1) "Authentic Redhead" t-shirt. Panties might convince me, a T-shirt? Not so much.

2) A needlepoint pillow that reads "50 years together." I'm thinking a brick would be a better medium for that message. I'll ask my Mom.

3) The "Forest Spirit" skirt, made of tiers of woodsy colored scraps of material that make you look like a compost heap. Available in size 18, in which case you will resemble a giant redwood. Be careful, if you fall while wearing this skirt no one might hear you.

4) Damn you and your technology! How about an old fashioned, giant telephone receiver that sticks onto your cell phone? If they can figure out a way to make it vibrate, I might be interested.

5) A laser pointer that beams a mouse shape so that you can torment your cat by singing "Three blind Mice and One Blind Cat."

6) Oooh, sexy!

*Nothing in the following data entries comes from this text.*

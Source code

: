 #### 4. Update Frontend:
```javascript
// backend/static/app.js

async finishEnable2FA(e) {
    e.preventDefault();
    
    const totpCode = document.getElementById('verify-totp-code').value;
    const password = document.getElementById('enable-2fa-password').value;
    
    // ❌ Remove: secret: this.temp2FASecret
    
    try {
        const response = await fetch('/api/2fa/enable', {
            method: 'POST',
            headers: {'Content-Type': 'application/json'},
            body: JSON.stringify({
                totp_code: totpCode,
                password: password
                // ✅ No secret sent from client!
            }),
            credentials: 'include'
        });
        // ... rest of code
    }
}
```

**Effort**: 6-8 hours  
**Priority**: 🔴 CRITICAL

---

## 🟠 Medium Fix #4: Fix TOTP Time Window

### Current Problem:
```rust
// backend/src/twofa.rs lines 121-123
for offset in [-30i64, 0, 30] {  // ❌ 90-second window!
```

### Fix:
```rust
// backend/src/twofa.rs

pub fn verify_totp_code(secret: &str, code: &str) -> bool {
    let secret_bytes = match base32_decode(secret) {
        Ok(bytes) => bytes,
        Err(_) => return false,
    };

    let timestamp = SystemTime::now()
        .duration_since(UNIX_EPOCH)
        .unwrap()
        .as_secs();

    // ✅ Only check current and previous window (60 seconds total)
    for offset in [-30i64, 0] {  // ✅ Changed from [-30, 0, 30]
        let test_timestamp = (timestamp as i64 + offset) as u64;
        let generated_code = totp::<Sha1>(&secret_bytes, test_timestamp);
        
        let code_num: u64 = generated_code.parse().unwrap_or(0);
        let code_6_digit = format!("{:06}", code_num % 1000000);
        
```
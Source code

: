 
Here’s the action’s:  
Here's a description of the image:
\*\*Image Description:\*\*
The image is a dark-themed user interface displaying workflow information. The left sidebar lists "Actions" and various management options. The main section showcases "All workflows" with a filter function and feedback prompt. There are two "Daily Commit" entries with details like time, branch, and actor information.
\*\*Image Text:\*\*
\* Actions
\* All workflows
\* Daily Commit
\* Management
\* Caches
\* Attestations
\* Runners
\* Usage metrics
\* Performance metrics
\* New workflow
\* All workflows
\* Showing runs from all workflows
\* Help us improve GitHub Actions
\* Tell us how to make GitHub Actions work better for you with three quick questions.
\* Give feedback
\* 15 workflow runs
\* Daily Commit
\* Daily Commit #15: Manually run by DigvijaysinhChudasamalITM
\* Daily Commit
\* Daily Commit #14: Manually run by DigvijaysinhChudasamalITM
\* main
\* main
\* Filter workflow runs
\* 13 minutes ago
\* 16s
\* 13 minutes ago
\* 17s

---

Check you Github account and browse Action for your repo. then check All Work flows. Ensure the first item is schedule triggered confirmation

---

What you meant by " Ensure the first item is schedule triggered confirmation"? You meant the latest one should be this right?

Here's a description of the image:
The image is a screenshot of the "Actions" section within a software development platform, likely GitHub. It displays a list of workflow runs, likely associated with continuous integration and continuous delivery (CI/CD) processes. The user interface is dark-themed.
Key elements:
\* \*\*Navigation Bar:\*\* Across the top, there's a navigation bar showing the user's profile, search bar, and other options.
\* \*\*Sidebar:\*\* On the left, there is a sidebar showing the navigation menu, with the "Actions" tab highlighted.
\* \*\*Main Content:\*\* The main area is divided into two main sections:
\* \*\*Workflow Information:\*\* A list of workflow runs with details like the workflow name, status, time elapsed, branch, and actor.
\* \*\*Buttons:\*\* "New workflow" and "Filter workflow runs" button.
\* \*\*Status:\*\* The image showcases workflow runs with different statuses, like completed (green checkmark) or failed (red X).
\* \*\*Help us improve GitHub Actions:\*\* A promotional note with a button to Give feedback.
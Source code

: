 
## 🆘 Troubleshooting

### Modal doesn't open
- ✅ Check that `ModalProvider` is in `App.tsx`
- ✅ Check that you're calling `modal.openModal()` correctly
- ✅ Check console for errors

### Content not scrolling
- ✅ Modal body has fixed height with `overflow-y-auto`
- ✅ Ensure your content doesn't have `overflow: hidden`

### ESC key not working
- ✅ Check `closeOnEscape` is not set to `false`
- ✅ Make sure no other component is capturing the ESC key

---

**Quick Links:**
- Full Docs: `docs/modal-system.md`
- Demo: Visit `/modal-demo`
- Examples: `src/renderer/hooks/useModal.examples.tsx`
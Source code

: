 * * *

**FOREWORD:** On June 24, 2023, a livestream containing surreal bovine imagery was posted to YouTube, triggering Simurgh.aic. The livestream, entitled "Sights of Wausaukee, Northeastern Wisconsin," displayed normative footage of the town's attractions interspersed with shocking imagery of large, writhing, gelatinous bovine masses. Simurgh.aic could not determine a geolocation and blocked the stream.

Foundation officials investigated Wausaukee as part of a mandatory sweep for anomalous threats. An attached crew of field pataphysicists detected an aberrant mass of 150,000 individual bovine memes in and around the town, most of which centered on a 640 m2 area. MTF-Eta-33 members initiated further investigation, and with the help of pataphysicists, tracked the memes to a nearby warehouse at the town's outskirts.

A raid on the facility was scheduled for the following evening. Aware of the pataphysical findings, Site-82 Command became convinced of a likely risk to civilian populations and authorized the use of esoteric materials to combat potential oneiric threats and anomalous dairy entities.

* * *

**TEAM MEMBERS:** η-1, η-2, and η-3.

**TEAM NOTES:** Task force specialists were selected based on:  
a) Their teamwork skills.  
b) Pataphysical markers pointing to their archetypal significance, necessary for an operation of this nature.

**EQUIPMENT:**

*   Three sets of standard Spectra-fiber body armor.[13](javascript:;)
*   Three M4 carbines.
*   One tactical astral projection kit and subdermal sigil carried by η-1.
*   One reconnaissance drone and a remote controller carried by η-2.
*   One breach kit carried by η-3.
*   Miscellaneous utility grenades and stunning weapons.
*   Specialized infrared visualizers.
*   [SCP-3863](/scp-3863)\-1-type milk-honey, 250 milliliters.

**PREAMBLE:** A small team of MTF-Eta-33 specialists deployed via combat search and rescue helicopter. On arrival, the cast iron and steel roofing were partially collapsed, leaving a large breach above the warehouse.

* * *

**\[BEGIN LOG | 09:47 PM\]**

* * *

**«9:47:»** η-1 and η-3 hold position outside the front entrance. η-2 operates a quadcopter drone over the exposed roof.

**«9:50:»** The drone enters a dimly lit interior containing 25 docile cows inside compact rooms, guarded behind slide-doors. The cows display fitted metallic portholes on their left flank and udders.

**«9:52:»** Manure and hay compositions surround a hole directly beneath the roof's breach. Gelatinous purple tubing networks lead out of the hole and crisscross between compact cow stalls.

A shimmery, dangly anklet "as glamorous as any necklace" (that you ordered at 2:00am on Home Shopping Network.) AND it comes with a three inch "extender" so I can wear it around my waist, while Betty Sue can fit it onto her cankle. Excellent!

7) A sweatshirt that I actually like a lot: "Be careful or I'll put you in my novel." Hmmmmmm.

8 comments:

Sarge said...

Kim, reading your blog is like walking around with bologna in my shoes. I just feel funny. Thanks for the laugh.

Sarge
www.activehealing.org

Trish Ryan said...

"if you fall in this skirt no one will hear you."

Hysterical. That MUST go in a novel.

Kim Stagliano said...

Oh Sarge, many dirty thoughts race through my mind regarding bologna... you may recall that you were rated the best looking man at the ASA conference in RI?

Alas, we are each happily married and in the hope that one day, we may BOTH qualify for the 50 year pillow, I shall hold my tongue.

K

Laura said...

All hilarious! I, too, love looking at catalogs, especially during the holiday shopping season. I'll have to find some Authentic Redhead panties for my Mom. Although I really don't know if she's still...nevermind. That's just puts the "F'ed Up" back in Freudian. Minus the P.

The pillow -- my grandmother used to make needlepoint fabric covered bricks for use as doorstops. Needlepoint that on a brick and you could have your own work at home business! Doorstops, or other uses for your bricks. If you used a microfiber material, it would be good for soaking up blood, as well. If you don't jump on it, I will!

Kim Stagliano said...

Needlepoint brick doorstops? Oh my..... I'm sending you thread a needle and a brick, send me $50 for the kit please.

Michael Patrick Leahy said...

Kim,

I liked the T-shirt about putting someone in your novel.

Since mine is set in antebellum New Orleans and the Civil War, though, I can't make that threat !

Kim Stagliano said...

Oh, Michael, that's the joy of writing fiction! You can do any darn thing you want. OK, so you can't put your brother in the book wearing his i-pod, but you COULD make him toil in some swamp for slaves wages! Or make your sister wear hoop skirts and sweat like a pig for an entire chapter. Have at it man! And welcome.

KS

Anonymous said...

You can always give someone a bad case of VD in your novel. Works like a trick.